Instructions to follow
Leaving out all pictures, reproduce the entries below exactly, from the first line through the line that contains "Massachusetts None None".

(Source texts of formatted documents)
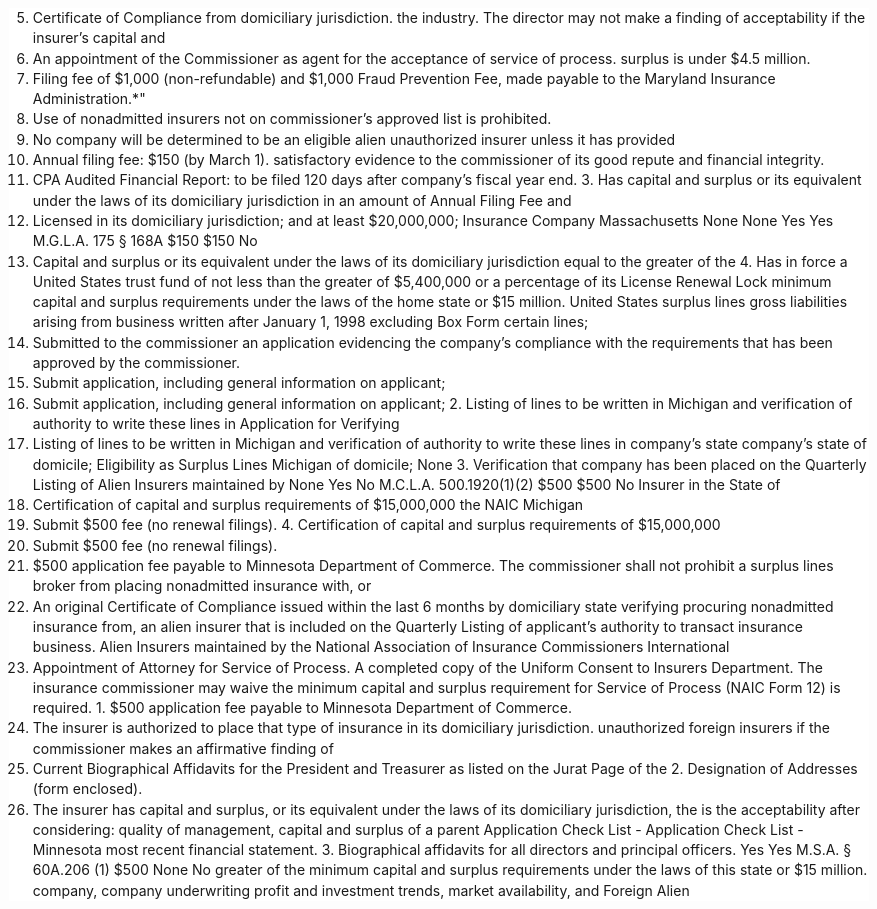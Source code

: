 5. Certificate of Compliance from domiciliary jurisdiction. the industry. The director may not make a finding of acceptability if the insurer’s capital and
6. An appointment of the Commissioner as agent for the acceptance of service of process. surplus is under $4.5 million.
7. Filing fee of $1,000 (non-refundable) and $1,000 Fraud Prevention Fee, made payable to the Maryland
Insurance Administration.\*"
1. Use of nonadmitted insurers not on commissioner’s approved list is prohibited.
2. No company will be determined to be an eligible alien unauthorized insurer unless it has provided
1. Annual filing fee: $150 (by March 1). satisfactory evidence to the commissioner of its good repute and financial integrity.
2. CPA Audited Financial Report: to be filed 120 days after company’s fiscal year end. 3. Has capital and surplus or its equivalent under the laws of its domiciliary jurisdiction in an amount of Annual Filing Fee and
3. Licensed in its domiciliary jurisdiction; and at least $20,000,000; Insurance Company
Massachusetts None None Yes Yes M.G.L.A. 175 § 168A $150 $150 No
4. Capital and surplus or its equivalent under the laws of its domiciliary jurisdiction equal to the greater of the 4. Has in force a United States trust fund of not less than the greater of $5,400,000 or a percentage of its License Renewal Lock
minimum capital and surplus requirements under the laws of the home state or $15 million. United States surplus lines gross liabilities arising from business written after January 1, 1998 excluding Box Form
certain lines;
5. Submitted to the commissioner an application evidencing the company’s compliance with the
requirements that has been approved by the commissioner.
1. Submit application, including general information on applicant;
1. Submit application, including general information on applicant; 2. Listing of lines to be written in Michigan and verification of authority to write these lines in
Application for Verifying
2. Listing of lines to be written in Michigan and verification of authority to write these lines in company’s state company’s state of domicile;
Eligibility as Surplus Lines
Michigan of domicile; None 3. Verification that company has been placed on the Quarterly Listing of Alien Insurers maintained by None Yes No M.C.L.A. 500.1920(1)(2) $500 $500 No
Insurer in the State of
3. Certification of capital and surplus requirements of $15,000,000 the NAIC
Michigan
4. Submit $500 fee (no renewal filings). 4. Certification of capital and surplus requirements of $15,000,000
5. Submit $500 fee (no renewal filings).
1. $500 application fee payable to Minnesota Department of Commerce. The commissioner shall not prohibit a surplus lines broker from placing nonadmitted insurance with, or
2. An original Certificate of Compliance issued within the last 6 months by domiciliary state verifying procuring nonadmitted insurance from, an alien insurer that is included on the Quarterly Listing of
applicant’s authority to transact insurance business. Alien Insurers maintained by the National Association of Insurance Commissioners International
3. Appointment of Attorney for Service of Process. A completed copy of the Uniform Consent to Insurers Department.
The insurance commissioner may waive the minimum capital and surplus requirement for
Service of Process (NAIC Form 12) is required. 1. $500 application fee payable to Minnesota Department of Commerce.
1. The insurer is authorized to place that type of insurance in its domiciliary jurisdiction. unauthorized foreign insurers if the commissioner makes an affirmative finding of
4. Current Biographical Affidavits for the President and Treasurer as listed on the Jurat Page of the 2. Designation of Addresses (form enclosed).
2. The insurer has capital and surplus, or its equivalent under the laws of its domiciliary jurisdiction, the is the acceptability after considering: quality of management, capital and surplus of a parent Application Check List - Application Check List -
Minnesota most recent financial statement. 3. Biographical affidavits for all directors and principal officers. Yes Yes M.S.A. § 60A.206 (1) $500 None No
greater of the minimum capital and surplus requirements under the laws of this state or $15 million. company, company underwriting profit and investment trends, market availability, and Foreign Alien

Solution to this exercise
Source code

: 5. Certificate of Compliance from domiciliary jurisdiction. the industry. The director may not make a finding of acceptability if the insurer’s capital and
6. An appointment of the Commissioner as agent for the acceptance of service of process. surplus is under $4.5 million.
7. Filing fee of $1,000 (non-refundable) and $1,000 Fraud Prevention Fee, made payable to the Maryland
Insurance Administration.\*"
1. Use of nonadmitted insurers not on commissioner’s approved list is prohibited.
2. No company will be determined to be an eligible alien unauthorized insurer unless it has provided
1. Annual filing fee: $150 (by March 1). satisfactory evidence to the commissioner of its good repute and financial integrity.
2. CPA Audited Financial Report: to be filed 120 days after company’s fiscal year end. 3. Has capital and surplus or its equivalent under the laws of its domiciliary jurisdiction in an amount of Annual Filing Fee and
3. Licensed in its domiciliary jurisdiction; and at least $20,000,000; Insurance Company
Massachusetts None None Yes Yes M.G.L.A. 175 § 168A $150 $150 No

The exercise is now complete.